Differences in formulas (Ohm's law, power)

[nuuskur]

For the sake of simplicity, assume we have an electrical appliance, single phase.
Powered by U = 230V from the wall, its nominalpower N = 2600W and the resistance R = 26 ohm.

If I wanted to calculate its operational current "I" (not entirely sure about the English terminology - the amount of the current's intensity in the circuit), I could go about it in 3 ways:
1) I = U/R = 230/26 = X amps
2)N = UI => I = N/U = 2600/230 = Y amps
3)U = RI, N = UI => N = I²R => I =√[N/R] = √[2600/26] = Z amps

Seemingly all of these Should give us the correct answer, but why do they differ and which would be the correct one? It's not homework, just curious.

 

[ModusPwnd]

But you have just made things up... right? I could say I am taller than you, you are taller than mike and mike is taller than me. That is inconsistent, its just made up and not realistic. That is the problem with making up problems, they are harder to be realistic than students often realize.

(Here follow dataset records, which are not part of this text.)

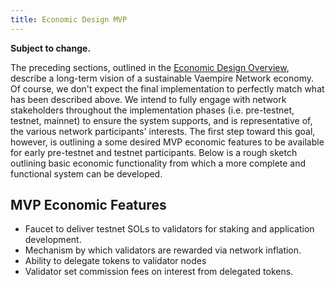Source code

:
 ```yaml
---
title: Economic Design MVP
---
```


**Subject to change.**

The preceding sections, outlined in the
[Economic Design Overview](ed_overview.md),
describe a long-term vision of a sustainable Vaempire Network economy.
Of course, we don't expect the final implementation to perfectly match what has
been described above. We intend to fully engage with network stakeholders
throughout the implementation phases \(i.e. pre-testnet, testnet, mainnet\)
to ensure the system supports, and is representative of, the various network
participants' interests. The first step toward this goal, however, is outlining
a some desired MVP economic features to be available for early pre-testnet and
testnet participants. Below is a rough sketch outlining basic economic
functionality from which a more complete and functional system can be developed.

## MVP Economic Features

- Faucet to deliver testnet SOLs to validators for staking and application development.
- Mechanism by which validators are rewarded via network inflation.
- Ability to delegate tokens to validator nodes
- Validator set commission fees on interest from delegated tokens.
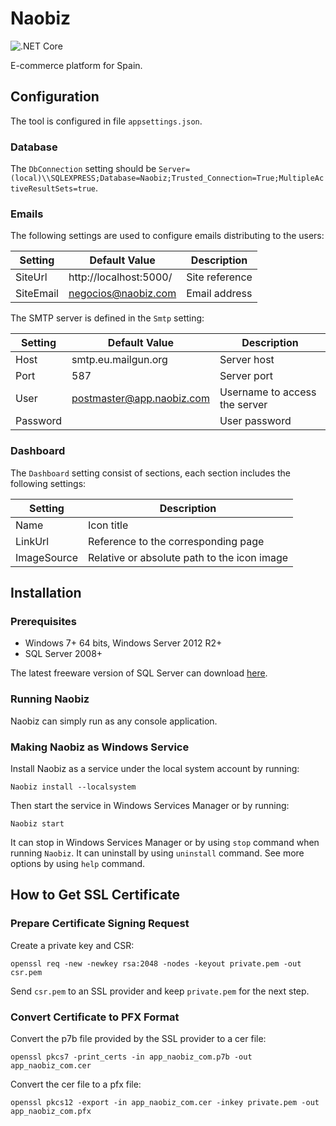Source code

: # Naobiz

![.NET Core](https://github.com/iberisoft/Naobiz/workflows/.NET%20Core/badge.svg)

E-commerce platform for Spain.

## Configuration

The tool is configured in file `appsettings.json`.

### Database

The `DbConnection` setting should be `Server=(local)\\SQLEXPRESS;Database=Naobiz;Trusted_Connection=True;MultipleActiveResultSets=true`.

### Emails

The following settings are used to configure emails distributing to the users:

Setting       | Default Value          | Description
--------------|------------------------|------------
SiteUrl       | http://localhost:5000/ | Site reference
SiteEmail     | negocios@naobiz.com    | Email address

The SMTP server is defined in the `Smtp` setting:

Setting       | Default Value             | Description
--------------|---------------------------|------------
Host          | smtp.eu.mailgun.org       | Server host
Port          | 587                       | Server port
User          | postmaster@app.naobiz.com | Username to access the server
Password      |                           | User password

### Dashboard

The `Dashboard` setting consist of sections, each section includes the following settings:

Setting       | Description
--------------|------------
Name          | Icon title
LinkUrl       | Reference to the corresponding page
ImageSource   | Relative or absolute path to the icon image

## Installation

### Prerequisites

* Windows 7+ 64 bits, Windows Server 2012 R2+
* SQL Server 2008+

The latest freeware version of SQL Server can download [here](https://go.microsoft.com/fwlink/?linkid=866658).

### Running Naobiz

Naobiz can simply run as any console application.

### Making Naobiz as Windows Service

Install Naobiz as a service under the local system account by running:
```
Naobiz install --localsystem
```

Then start the service in Windows Services Manager or by running:
```
Naobiz start
```

It can stop in Windows Services Manager or by using `stop` command when running `Naobiz`. It can uninstall by using
`uninstall` command. See more options by using `help` command.

## How to Get SSL Certificate

### Prepare Certificate Signing Request

Create a private key and CSR:
```
openssl req -new -newkey rsa:2048 -nodes -keyout private.pem -out csr.pem
```

Send `csr.pem` to an SSL provider and keep `private.pem` for the next step.

### Convert Certificate to PFX Format

Convert the p7b file provided by the SSL provider to a cer file:
```
openssl pkcs7 -print_certs -in app_naobiz_com.p7b -out app_naobiz_com.cer
```

Convert the cer file to a pfx file:
```
openssl pkcs12 -export -in app_naobiz_com.cer -inkey private.pem -out app_naobiz_com.pfx
```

The answer is that 230V dropped across 26 Ohms will not dissipate 2600W. With V and R known the power is V^2/R = (230^2)/26 ~ 2035W. You have over specified the situation with contradictory information (Like I did with the height situation.) Does that make sense?

 

[nuuskur]

Thank you for the reply, especially for:

The answer is that 230V dropped across 26 Ohms will not dissipate 2600W. With V and R known the power is V^2/R = (230^2)/26 ~ 2035W.

I'm a math student, clearly wanting to understand physics the wrong way. The quote explains something, but now I have more questions - does the resistance Have to dissipate, with 230V across it, so-and-so watts? Is there any specific material you would suggest in regards to this topic?

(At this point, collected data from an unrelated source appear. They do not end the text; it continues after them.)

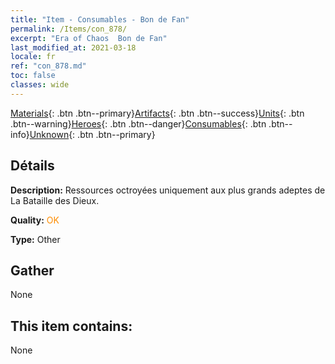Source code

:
```yaml
---
title: "Item - Consumables - Bon de Fan"
permalink: /Items/con_878/
excerpt: "Era of Chaos  Bon de Fan"
last_modified_at: 2021-03-18
locale: fr
ref: "con_878.md"
toc: false
classes: wide
---
```

 [Materials](/fr/Items/){: .btn .btn--primary}[Artifacts](/fr/Items/Artifacts/){: .btn .btn--success}[Units](/fr/Items/Units/){: .btn .btn--warning}[Heroes](/fr/Items/Heroes/){: .btn .btn--danger}[Consumables](/fr/Items/Consumables/){: .btn .btn--info}[Unknown](/fr/Items/Unknown/){: .btn .btn--primary}

## Détails
 **Description:** Ressources octroyées uniquement aux plus grands adeptes de La Bataille des Dieux.

 **Quality:** <span style="color: #FF8C00">OK</span>

 **Type:** Other

## Gather

  None

## This item contains:

  None

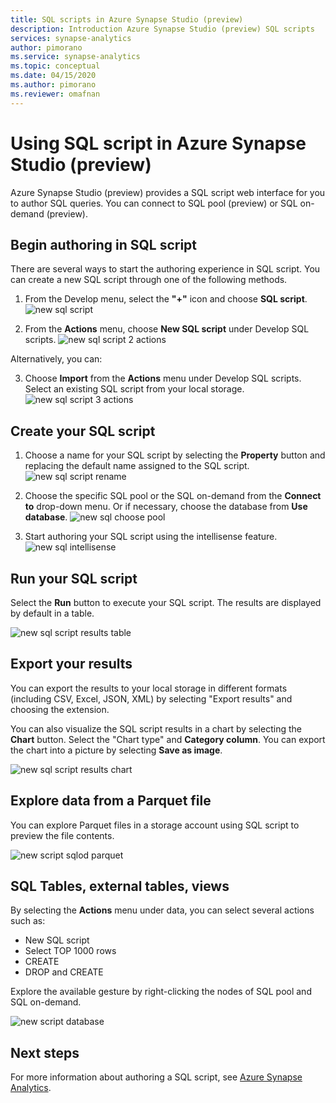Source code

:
 ```yaml
---
title: SQL scripts in Azure Synapse Studio (preview)
description: Introduction Azure Synapse Studio (preview) SQL scripts   
services: synapse-analytics 
author: pimorano 
ms.service: synapse-analytics 
ms.topic: conceptual 
ms.date: 04/15/2020
ms.author: pimorano 
ms.reviewer: omafnan
---
```

# Using SQL script in Azure Synapse Studio (preview)

Azure Synapse Studio (preview) provides a SQL script web interface for you to author SQL queries. You can connect to SQL pool (preview) or SQL on-demand (preview). 

## Begin authoring in SQL script 

There are several ways to start the authoring experience in SQL script. You can create a new SQL script through one of the following methods.

1. From the Develop menu, select the **"+"** icon and choose **SQL script**.
![new sql script](media/author-sql-script/newsqlscript.png)

2. From the **Actions** menu, choose **New SQL script** under Develop SQL scripts.  ![new sql script 2 actions](media/author-sql-script/newsqlscript2actions.png)

Alternatively, you can: 

3. Choose **Import** from the **Actions** menu under Develop SQL scripts. Select an existing SQL script from your local storage.
![new sql script 3 actions](media/author-sql-script/newsqlscript3actions.png)

## Create your SQL script

1. Choose a name for your SQL script by selecting the **Property** button and replacing the default name assigned to the SQL script. 
![new sql script rename](media/author-sql-script/newsqlscriptrename.png)

2. Choose the specific SQL pool or the SQL on-demand from the **Connect to** drop-down menu. Or if necessary, choose the database from **Use database**. 
![new sql choose pool](media/author-sql-script/newsqlchoosepool.png)

3. Start authoring your SQL script using the intellisense feature.
![new sql intellisense](media/author-sql-script/newsqlintellisense.png)

## Run your SQL script

Select the **Run** button to execute your SQL script. The results are displayed by default in a table.

![new sql script results table](media/author-sql-script/newsqlscriptresultstable.png)

## Export your results

You can export the results to your local storage in different formats (including CSV, Excel, JSON, XML) by selecting "Export results" and choosing the extension.

You can also visualize the SQL script results in a chart by selecting the **Chart** button. Select the "Chart type" and **Category column**. You can export the chart into a picture by selecting **Save as image**. 


![new sql script results chart](media/author-sql-script/newsqlscriptresultschart.png)

## Explore data from a Parquet file

You can explore Parquet files in a storage account using SQL script to preview the file contents.

![new script sqlod parquet](media/author-sql-script/newscriptsqlodparquet.png)

## SQL Tables, external tables, views

By selecting the **Actions** menu under data, you can select several actions such as:

- New SQL script
- Select TOP 1000 rows
- CREATE
- DROP and CREATE 
 
Explore the available gesture by right-clicking the nodes of SQL pool and SQL on-demand.
 
![new script database](media/author-sql-script/newscriptdatabase.png)

## Next steps

For more information about authoring a SQL script, see
[Azure Synapse Analytics](https://docs.microsoft.com/azure/synapse-analytics).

If I had the appliance's nominalpower and the 230V from the wall as known values, would that be enough to calculate I? If we observed an actual electrical motor, for example, with all the values written in a brochure, could we calculate I and arrive at the exact same results with the three formulas I wrote earlier?

Thanks in advance

 

[nasu]

Yes, it's enough to know the voltage and the power to calculate both current and resistance.
And you will get the same values no matter in what order you do it or with which formulas.
There are basically two formulas:
P=I*V
and
V=I*R (Ohm's law).
and 4 variables.

If you know 2 of them the other two are completely determined by the two independent equations. It is a math problem, isn't it? :)

 

[sardar]

I can confirm that all three formulas are correct and can be used to calculate the operational current of an electrical appliance. Each formula is derived from Ohm's law and power formula, but they are presented in different forms to suit different scenarios.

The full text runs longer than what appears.